══ EXERCISE MATERIALS
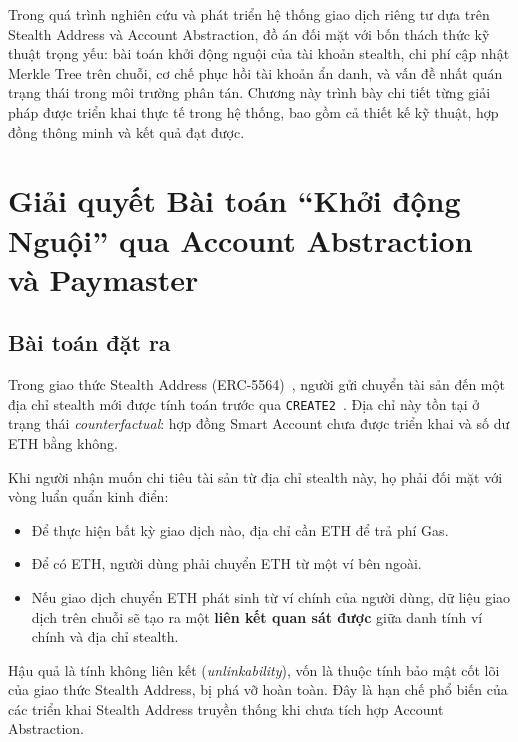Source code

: \documentclass[../DoAn.tex]{subfiles}
\begin{document}
Trong quá trình nghiên cứu và phát triển hệ thống giao dịch riêng tư dựa trên Stealth Address và Account Abstraction, đồ án đối mặt với bốn thách thức kỹ thuật trọng yếu: bài toán khởi động nguội của tài khoản stealth, chi phí cập nhật Merkle Tree trên chuỗi, cơ chế phục hồi tài khoản ẩn danh, và vấn đề nhất quán trạng thái trong môi trường phân tán. Chương này trình bày chi tiết từng giải pháp được triển khai thực tế trong hệ thống, bao gồm cả thiết kế kỹ thuật, hợp đồng thông minh và kết quả đạt được.

\section{Giải quyết Bài toán ``Khởi động Nguội'' qua Account Abstraction và Paymaster}
\label{sec:cold_start}

\subsection{Bài toán đặt ra}
\label{subsec:cold_start_problem}

Trong giao thức Stealth Address (ERC-5564)~\cite{erc5564}, người gửi chuyển tài sản đến một địa chỉ stealth mới được tính toán trước qua \texttt{CREATE2}~\cite{eip1014}. Địa chỉ này tồn tại ở trạng thái \textit{counterfactual}: hợp đồng Smart Account chưa được triển khai và số dư ETH bằng không.

Khi người nhận muốn chi tiêu tài sản từ địa chỉ stealth này, họ phải đối mặt với vòng luẩn quẩn kinh điển:

\begin{itemize}
    \item Để thực hiện bất kỳ giao dịch nào, địa chỉ cần ETH để trả phí Gas.
    \item Để có ETH, người dùng phải chuyển ETH từ một ví bên ngoài.
    \item Nếu giao dịch chuyển ETH phát sinh từ ví chính của người dùng, dữ liệu giao dịch trên chuỗi sẽ tạo ra một \textbf{liên kết quan sát được} giữa danh tính ví chính và địa chỉ stealth.
\end{itemize}

Hậu quả là tính không liên kết (\textit{unlinkability}), vốn là thuộc tính bảo mật cốt lõi của giao thức Stealth Address, bị phá vỡ hoàn toàn. Đây là hạn chế phổ biến của các triển khai Stealth Address truyền thống khi chưa tích hợp Account Abstraction.
\end{document}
════
◆ **PROBLEM**: Quote the records in full and exactly; skip any image.

◆ **SOLVED PROBLEM**:
Source code

: \documentclass[../DoAn.tex]{subfiles}
\begin{document}
Trong quá trình nghiên cứu và phát triển hệ thống giao dịch riêng tư dựa trên Stealth Address và Account Abstraction, đồ án đối mặt với bốn thách thức kỹ thuật trọng yếu: bài toán khởi động nguội của tài khoản stealth, chi phí cập nhật Merkle Tree trên chuỗi, cơ chế phục hồi tài khoản ẩn danh, và vấn đề nhất quán trạng thái trong môi trường phân tán. Chương này trình bày chi tiết từng giải pháp được triển khai thực tế trong hệ thống, bao gồm cả thiết kế kỹ thuật, hợp đồng thông minh và kết quả đạt được.

\section{Giải quyết Bài toán ``Khởi động Nguội'' qua Account Abstraction và Paymaster}
\label{sec:cold_start}

\subsection{Bài toán đặt ra}
\label{subsec:cold_start_problem}

Trong giao thức Stealth Address (ERC-5564)~\cite{erc5564}, người gửi chuyển tài sản đến một địa chỉ stealth mới được tính toán trước qua \texttt{CREATE2}~\cite{eip1014}. Địa chỉ này tồn tại ở trạng thái \textit{counterfactual}: hợp đồng Smart Account chưa được triển khai và số dư ETH bằng không.

Khi người nhận muốn chi tiêu tài sản từ địa chỉ stealth này, họ phải đối mặt với vòng luẩn quẩn kinh điển:

\begin{itemize}
    \item Để thực hiện bất kỳ giao dịch nào, địa chỉ cần ETH để trả phí Gas.
    \item Để có ETH, người dùng phải chuyển ETH từ một ví bên ngoài.
    \item Nếu giao dịch chuyển ETH phát sinh từ ví chính của người dùng, dữ liệu giao dịch trên chuỗi sẽ tạo ra một \textbf{liên kết quan sát được} giữa danh tính ví chính và địa chỉ stealth.
\end{itemize}

Hậu quả là tính không liên kết (\textit{unlinkability}), vốn là thuộc tính bảo mật cốt lõi của giao thức Stealth Address, bị phá vỡ hoàn toàn. Đây là hạn chế phổ biến của các triển khai Stealth Address truyền thống khi chưa tích hợp Account Abstraction.
\end{document}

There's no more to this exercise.